◆ **PROBLEM TO WORK ON**
Please copy the listing that follows exactly, leaving out any pictures.

____________________

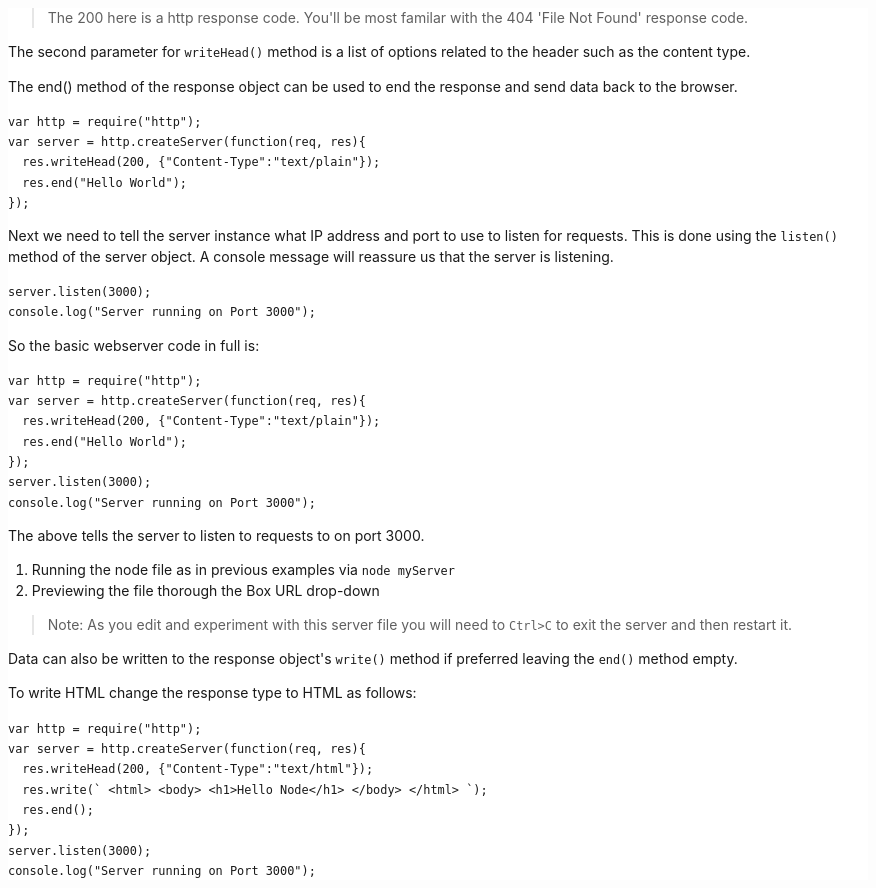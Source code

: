 > The 200 here is a http response code. You'll be most familar with the 404 'File Not Found' response code.

The second parameter for `writeHead()` method is a list of options related to the header such as the content type.

The end() method of the response object can be used to end the response and send data back to the browser.

```
var http = require("http");
var server = http.createServer(function(req, res){
  res.writeHead(200, {"Content-Type":"text/plain"});
  res.end("Hello World");
});
```

Next we need to tell the server instance what IP address and port to use to listen for requests. This is done using the `listen()` method of the server object. A console message will reassure us that the server is listening.

```
server.listen(3000);
console.log("Server running on Port 3000");
```

So the basic webserver code in full is:

```
var http = require("http");
var server = http.createServer(function(req, res){
  res.writeHead(200, {"Content-Type":"text/plain"});
  res.end("Hello World");
});
server.listen(3000);
console.log("Server running on Port 3000");
```

The above tells the server to listen to requests to on port 3000.

1. Running the node file as in previous examples via `node myServer`
1. Previewing the file thorough the Box URL drop-down

> Note: As you edit and experiment with this server file you will need to `Ctrl>C` to exit the server and then restart it.

Data can also be written to the response object's `write()` method if preferred leaving the `end()` method empty.

To write HTML change the response type to HTML as follows:

```
var http = require("http");
var server = http.createServer(function(req, res){
  res.writeHead(200, {"Content-Type":"text/html"});
  res.write(` <html> <body> <h1>Hello Node</h1> </body> </html> `);
  res.end();
});
server.listen(3000);
console.log("Server running on Port 3000");
```
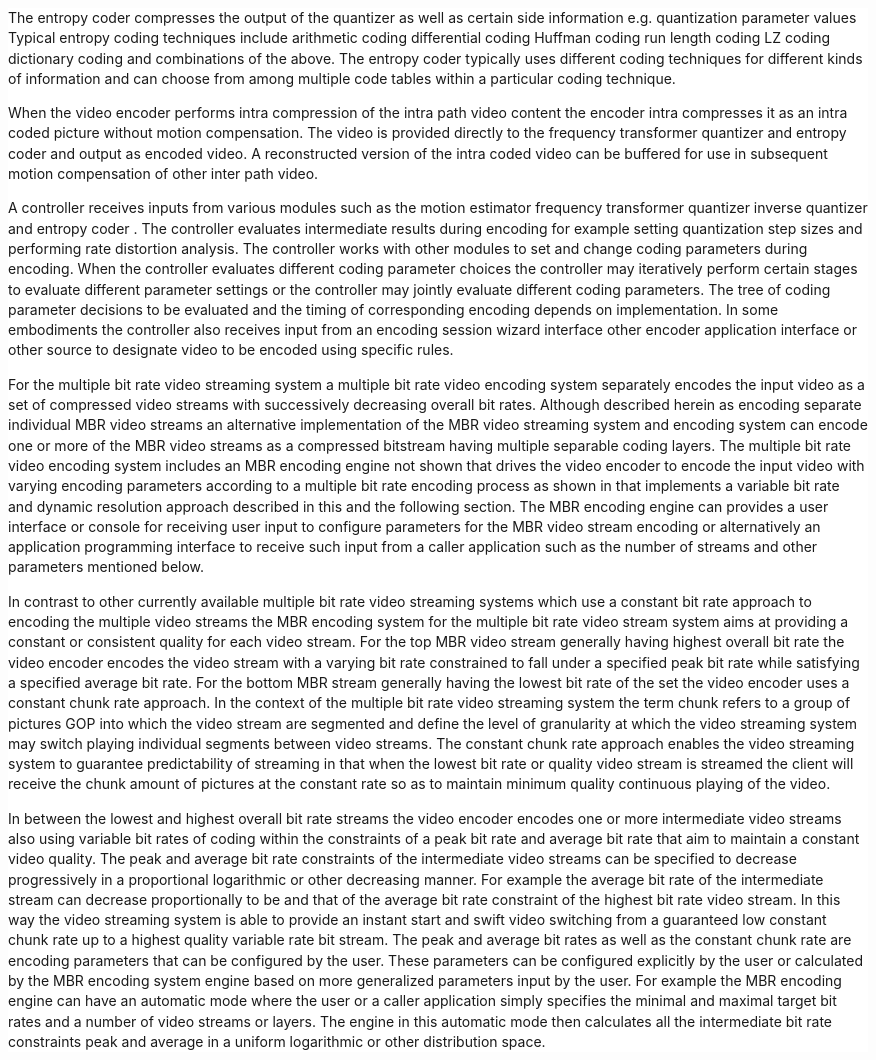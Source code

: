 The entropy coder compresses the output of the quantizer as well as certain side information e.g. quantization parameter values Typical entropy coding techniques include arithmetic coding differential coding Huffman coding run length coding LZ coding dictionary coding and combinations of the above. The entropy coder typically uses different coding techniques for different kinds of information and can choose from among multiple code tables within a particular coding technique.

When the video encoder performs intra compression of the intra path video content the encoder intra compresses it as an intra coded picture without motion compensation. The video is provided directly to the frequency transformer quantizer and entropy coder and output as encoded video. A reconstructed version of the intra coded video can be buffered for use in subsequent motion compensation of other inter path video.

A controller receives inputs from various modules such as the motion estimator frequency transformer quantizer inverse quantizer and entropy coder . The controller evaluates intermediate results during encoding for example setting quantization step sizes and performing rate distortion analysis. The controller works with other modules to set and change coding parameters during encoding. When the controller evaluates different coding parameter choices the controller may iteratively perform certain stages to evaluate different parameter settings or the controller may jointly evaluate different coding parameters. The tree of coding parameter decisions to be evaluated and the timing of corresponding encoding depends on implementation. In some embodiments the controller also receives input from an encoding session wizard interface other encoder application interface or other source to designate video to be encoded using specific rules.

For the multiple bit rate video streaming system a multiple bit rate video encoding system separately encodes the input video as a set of compressed video streams with successively decreasing overall bit rates. Although described herein as encoding separate individual MBR video streams an alternative implementation of the MBR video streaming system and encoding system can encode one or more of the MBR video streams as a compressed bitstream having multiple separable coding layers. The multiple bit rate video encoding system includes an MBR encoding engine not shown that drives the video encoder to encode the input video with varying encoding parameters according to a multiple bit rate encoding process as shown in that implements a variable bit rate and dynamic resolution approach described in this and the following section. The MBR encoding engine can provides a user interface or console for receiving user input to configure parameters for the MBR video stream encoding or alternatively an application programming interface to receive such input from a caller application such as the number of streams and other parameters mentioned below.

In contrast to other currently available multiple bit rate video streaming systems which use a constant bit rate approach to encoding the multiple video streams the MBR encoding system for the multiple bit rate video stream system aims at providing a constant or consistent quality for each video stream. For the top MBR video stream generally having highest overall bit rate the video encoder encodes the video stream with a varying bit rate constrained to fall under a specified peak bit rate while satisfying a specified average bit rate. For the bottom MBR stream generally having the lowest bit rate of the set the video encoder uses a constant chunk rate approach. In the context of the multiple bit rate video streaming system the term chunk refers to a group of pictures GOP into which the video stream are segmented and define the level of granularity at which the video streaming system may switch playing individual segments between video streams. The constant chunk rate approach enables the video streaming system to guarantee predictability of streaming in that when the lowest bit rate or quality video stream is streamed the client will receive the chunk amount of pictures at the constant rate so as to maintain minimum quality continuous playing of the video.

In between the lowest and highest overall bit rate streams the video encoder encodes one or more intermediate video streams also using variable bit rates of coding within the constraints of a peak bit rate and average bit rate that aim to maintain a constant video quality. The peak and average bit rate constraints of the intermediate video streams can be specified to decrease progressively in a proportional logarithmic or other decreasing manner. For example the average bit rate of the intermediate stream can decrease proportionally to be and that of the average bit rate constraint of the highest bit rate video stream. In this way the video streaming system is able to provide an instant start and swift video switching from a guaranteed low constant chunk rate up to a highest quality variable rate bit stream. The peak and average bit rates as well as the constant chunk rate are encoding parameters that can be configured by the user. These parameters can be configured explicitly by the user or calculated by the MBR encoding system engine based on more generalized parameters input by the user. For example the MBR encoding engine can have an automatic mode where the user or a caller application simply specifies the minimal and maximal target bit rates and a number of video streams or layers. The engine in this automatic mode then calculates all the intermediate bit rate constraints peak and average in a uniform logarithmic or other distribution space.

____________________

◆ **OUTPUT OF THE EXERCISE**
Source code

: > The 200 here is a http response code. You'll be most familar with the 404 'File Not Found' response code.

The second parameter for `writeHead()` method is a list of options related to the header such as the content type.

The end() method of the response object can be used to end the response and send data back to the browser.

```
var http = require("http");
var server = http.createServer(function(req, res){
  res.writeHead(200, {"Content-Type":"text/plain"});
  res.end("Hello World");
});
```

Next we need to tell the server instance what IP address and port to use to listen for requests. This is done using the `listen()` method of the server object. A console message will reassure us that the server is listening.

```
server.listen(3000);
console.log("Server running on Port 3000");
```

So the basic webserver code in full is:

```
var http = require("http");
var server = http.createServer(function(req, res){
  res.writeHead(200, {"Content-Type":"text/plain"});
  res.end("Hello World");
});
server.listen(3000);
console.log("Server running on Port 3000");
```

The above tells the server to listen to requests to on port 3000.

1. Running the node file as in previous examples via `node myServer`
1. Previewing the file thorough the Box URL drop-down

> Note: As you edit and experiment with this server file you will need to `Ctrl>C` to exit the server and then restart it.

Data can also be written to the response object's `write()` method if preferred leaving the `end()` method empty.

To write HTML change the response type to HTML as follows:

```
var http = require("http");
var server = http.createServer(function(req, res){
  res.writeHead(200, {"Content-Type":"text/html"});
  res.write(` <html> <body> <h1>Hello Node</h1> </body> </html> `);
  res.end();
});
server.listen(3000);
console.log("Server running on Port 3000");
```
Source code

: The entropy coder compresses the output of the quantizer as well as certain side information e.g. quantization parameter values Typical entropy coding techniques include arithmetic coding differential coding Huffman coding run length coding LZ coding dictionary coding and combinations of the above. The entropy coder typically uses different coding techniques for different kinds of information and can choose from among multiple code tables within a particular coding technique.

When the video encoder performs intra compression of the intra path video content the encoder intra compresses it as an intra coded picture without motion compensation. The video is provided directly to the frequency transformer quantizer and entropy coder and output as encoded video. A reconstructed version of the intra coded video can be buffered for use in subsequent motion compensation of other inter path video.

A controller receives inputs from various modules such as the motion estimator frequency transformer quantizer inverse quantizer and entropy coder . The controller evaluates intermediate results during encoding for example setting quantization step sizes and performing rate distortion analysis. The controller works with other modules to set and change coding parameters during encoding. When the controller evaluates different coding parameter choices the controller may iteratively perform certain stages to evaluate different parameter settings or the controller may jointly evaluate different coding parameters. The tree of coding parameter decisions to be evaluated and the timing of corresponding encoding depends on implementation. In some embodiments the controller also receives input from an encoding session wizard interface other encoder application interface or other source to designate video to be encoded using specific rules.

For the multiple bit rate video streaming system a multiple bit rate video encoding system separately encodes the input video as a set of compressed video streams with successively decreasing overall bit rates. Although described herein as encoding separate individual MBR video streams an alternative implementation of the MBR video streaming system and encoding system can encode one or more of the MBR video streams as a compressed bitstream having multiple separable coding layers. The multiple bit rate video encoding system includes an MBR encoding engine not shown that drives the video encoder to encode the input video with varying encoding parameters according to a multiple bit rate encoding process as shown in that implements a variable bit rate and dynamic resolution approach described in this and the following section. The MBR encoding engine can provides a user interface or console for receiving user input to configure parameters for the MBR video stream encoding or alternatively an application programming interface to receive such input from a caller application such as the number of streams and other parameters mentioned below.

In contrast to other currently available multiple bit rate video streaming systems which use a constant bit rate approach to encoding the multiple video streams the MBR encoding system for the multiple bit rate video stream system aims at providing a constant or consistent quality for each video stream. For the top MBR video stream generally having highest overall bit rate the video encoder encodes the video stream with a varying bit rate constrained to fall under a specified peak bit rate while satisfying a specified average bit rate. For the bottom MBR stream generally having the lowest bit rate of the set the video encoder uses a constant chunk rate approach. In the context of the multiple bit rate video streaming system the term chunk refers to a group of pictures GOP into which the video stream are segmented and define the level of granularity at which the video streaming system may switch playing individual segments between video streams. The constant chunk rate approach enables the video streaming system to guarantee predictability of streaming in that when the lowest bit rate or quality video stream is streamed the client will receive the chunk amount of pictures at the constant rate so as to maintain minimum quality continuous playing of the video.

In between the lowest and highest overall bit rate streams the video encoder encodes one or more intermediate video streams also using variable bit rates of coding within the constraints of a peak bit rate and average bit rate that aim to maintain a constant video quality. The peak and average bit rate constraints of the intermediate video streams can be specified to decrease progressively in a proportional logarithmic or other decreasing manner. For example the average bit rate of the intermediate stream can decrease proportionally to be and that of the average bit rate constraint of the highest bit rate video stream. In this way the video streaming system is able to provide an instant start and swift video switching from a guaranteed low constant chunk rate up to a highest quality variable rate bit stream. The peak and average bit rates as well as the constant chunk rate are encoding parameters that can be configured by the user. These parameters can be configured explicitly by the user or calculated by the MBR encoding system engine based on more generalized parameters input by the user. For example the MBR encoding engine can have an automatic mode where the user or a caller application simply specifies the minimal and maximal target bit rates and a number of video streams or layers. The engine in this automatic mode then calculates all the intermediate bit rate constraints peak and average in a uniform logarithmic or other distribution space.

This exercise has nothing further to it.